Directions for this task: Filter the records for "theta" and keep each line that has it.

Source texts of formatted documents
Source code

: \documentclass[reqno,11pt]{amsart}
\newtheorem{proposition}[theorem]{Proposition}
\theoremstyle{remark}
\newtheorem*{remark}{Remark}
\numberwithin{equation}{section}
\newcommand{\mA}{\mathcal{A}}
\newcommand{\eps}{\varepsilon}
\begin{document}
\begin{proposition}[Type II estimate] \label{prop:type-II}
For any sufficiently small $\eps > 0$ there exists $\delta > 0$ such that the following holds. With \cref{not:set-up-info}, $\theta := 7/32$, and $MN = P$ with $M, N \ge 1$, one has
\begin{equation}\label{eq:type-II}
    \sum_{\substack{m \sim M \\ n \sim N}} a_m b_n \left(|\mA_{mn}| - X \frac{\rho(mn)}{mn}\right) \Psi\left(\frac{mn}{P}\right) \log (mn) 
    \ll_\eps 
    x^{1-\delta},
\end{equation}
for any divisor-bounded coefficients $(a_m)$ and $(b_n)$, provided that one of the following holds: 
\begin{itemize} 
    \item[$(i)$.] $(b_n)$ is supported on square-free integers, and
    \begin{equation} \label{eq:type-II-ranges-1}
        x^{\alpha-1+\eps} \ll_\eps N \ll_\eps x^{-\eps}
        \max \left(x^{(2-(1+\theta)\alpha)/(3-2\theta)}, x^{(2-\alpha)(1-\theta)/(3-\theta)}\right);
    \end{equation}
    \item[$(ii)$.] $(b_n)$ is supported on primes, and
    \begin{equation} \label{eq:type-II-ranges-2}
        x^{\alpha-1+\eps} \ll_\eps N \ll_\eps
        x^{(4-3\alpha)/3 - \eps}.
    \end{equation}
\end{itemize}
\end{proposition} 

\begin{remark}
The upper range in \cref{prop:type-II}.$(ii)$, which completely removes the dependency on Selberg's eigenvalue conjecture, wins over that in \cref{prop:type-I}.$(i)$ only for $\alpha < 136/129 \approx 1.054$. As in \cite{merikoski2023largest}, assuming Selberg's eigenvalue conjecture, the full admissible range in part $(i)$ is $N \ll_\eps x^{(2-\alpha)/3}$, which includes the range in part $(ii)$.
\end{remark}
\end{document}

Response to the task:
For any sufficiently small $\eps > 0$ there exists $\delta > 0$ such that the following holds. With \cref{not:set-up-info}, $\theta := 7/32$, and $MN = P$ with $M, N \ge 1$, one has
        \max \left(x^{(2-(1+\theta)\alpha)/(3-2\theta)}, x^{(2-\alpha)(1-\theta)/(3-\theta)}\right);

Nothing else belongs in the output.